Toekomstkansen voor estuaria

delta 1 aug 2015delta 2 aug 20151

Bij een inrichtingsplan voor de Zuidwestelijke Delta vormen de grote structurele systeemmaatregelen de basis.
Procesnatuur volgt de waterloopkundige sturing vanzelf. 
De fysische natuur bepaalt de levende natuur en niet andersom.


Het ruime zeegat Westerschelde kan pas een estuarien karakter krijgen na realisatie van een dam met kering in de monding of door forse verkleining van het met zee verbonden wateroppervlak, het liefst tot dicht tegen de stroomgeulen.

De overige plannen voor estuaria kampen eveneens met veel te grote wateroppervlakten.
Bij een open verbinding tussen Oosterschelde en Grevelingen of Volkerak ondermijnt de toename van de stroomsnelheden het evenwicht. Ook de Kier in de Haringvlietdam maakt de droom niet waar.
Een estuarium is alleen mogelijk bij oppervlaktevermindering. Dit kan aanvangen met het omkaden van hogere platen en de aanleg van grote zoetwaterbekkens. Natuurlijke verlanding zal dit in een later stadium voortzetten.

Het merendeel van het kostbare zoetwater verliezen we via de open Nieuwe Waterweg in zee en bij vloed stroomt het zout er de Maas op.
Zeesluizen verhogen de waterveiligheid en zullen de bordjes voor de delta verhangen. De landelijke verzilting, die jaarlijks toeneemt met zo’n 10.000 hectare, kan dan met het beschikbare rivierwater worden gekeerd en de problemen met zoetwatervoorziening zijn eenvoudig op te lossen.

Het omslagpunt zee en rivieren verplaatst zich tevens van de risicovolle Drechtsteden naar het Zuidwesten.
Daar is aanvoer van rivierwater een randvoorwaarde voor een estuarium.


Migratierivieren als eerste stap
Zeesluizen zijn er de eerste decennia nog niet. Een estuarium is dan ook toekomstmuziek.
Aanleg van migratierivieren, als tijdelijke of permanente oplossing, is nu al wel mogelijk. Verlenging van de stroomroute en het vergroten van de stromingsweerstand, door drempels, kribben en meanders, remmen er de stroomsnelheid.
Zo ontstaat er een geleidelijke overgang van zout naar zoet, die doortrek van vis mogelijk maakt.
Aan ene zijde hebben we dan te maken
met een zout getijdenmilieu en aan de andere zijde van de migratierivier is het zoet en getijloos. Dit is vergelijkbaar met de geplande migratierivier bij de Afsluitdijk. Navolging van dit project ligt voor de hand.
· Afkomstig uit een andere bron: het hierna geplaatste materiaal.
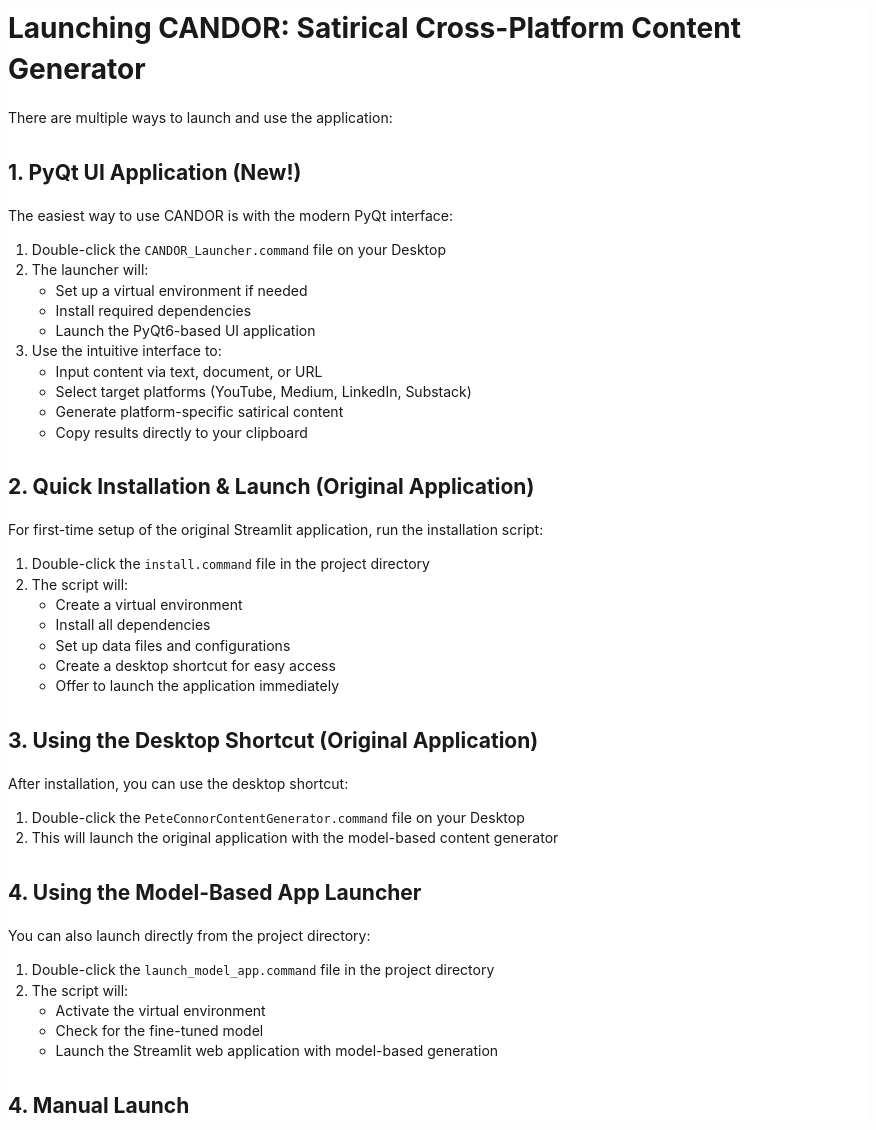 # Launching CANDOR: Satirical Cross-Platform Content Generator

There are multiple ways to launch and use the application:

## 1. PyQt UI Application (New!)

The easiest way to use CANDOR is with the modern PyQt interface:

1. Double-click the `CANDOR_Launcher.command` file on your Desktop
2. The launcher will:
   - Set up a virtual environment if needed
   - Install required dependencies
   - Launch the PyQt6-based UI application
3. Use the intuitive interface to:
   - Input content via text, document, or URL
   - Select target platforms (YouTube, Medium, LinkedIn, Substack)
   - Generate platform-specific satirical content
   - Copy results directly to your clipboard

## 2. Quick Installation & Launch (Original Application)

For first-time setup of the original Streamlit application, run the installation script:

1. Double-click the `install.command` file in the project directory
2. The script will:
   - Create a virtual environment
   - Install all dependencies
   - Set up data files and configurations
   - Create a desktop shortcut for easy access
   - Offer to launch the application immediately

## 3. Using the Desktop Shortcut (Original Application)

After installation, you can use the desktop shortcut:

1. Double-click the `PeteConnorContentGenerator.command` file on your Desktop
2. This will launch the original application with the model-based content generator

## 4. Using the Model-Based App Launcher

You can also launch directly from the project directory:

1. Double-click the `launch_model_app.command` file in the project directory
2. The script will:
   - Activate the virtual environment
   - Check for the fine-tuned model
   - Launch the Streamlit web application with model-based generation

## 4. Manual Launch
Vraag naar nader onderzoek
Voor alle denkbare varianten van estuaria en migratierivieren, met en zonder zeesluizen in de Nieuwe Waterweg en met en zonder Westerscheldekering, zijn globale waterloopkundige berekeningen nodig.
Pas wanneer haalbaarheid, maatschappelijke en ecologische kosten en baten op een rij staan, kan met zorg gekozen worden voor één integraal plan van aanpak voor de Zuidwestelijke Delta in relatie tot een klimaatbestendig Nederland.
Bij estuaria is de balans tussen ruimte en water van belang. Voor een gezonde en samenhangende inrichting dient de noodzakelijke oppervlakteverkleining van de te verbinden wateren in de berekeningen voor de planvorming te worden meegenomen.
aldus  W. Borm  Adviesgroep Borm & Huijgens – integraal waterbeheer augustus 2015.
Noot redactie website:
Het is onbegrijpelijpelijk dat natuurvrienden en inwoners van Antwerpen niet kunnen begrijpen dat het groter maken van het wateroppervlak in de Westerschelde en Zeeschelde (Belgie) leidt tot grotere opstuwing van het water richting Antwerpen waar het niet verder kan. Eilanden voor de monding, omkaden van zandplaten zal verhinderen dat het zoute zeewater het kan winnen van de uitstroom van rivierwater, zodat een natuurlijke vaargeul ontstaat die minder zal meanderen.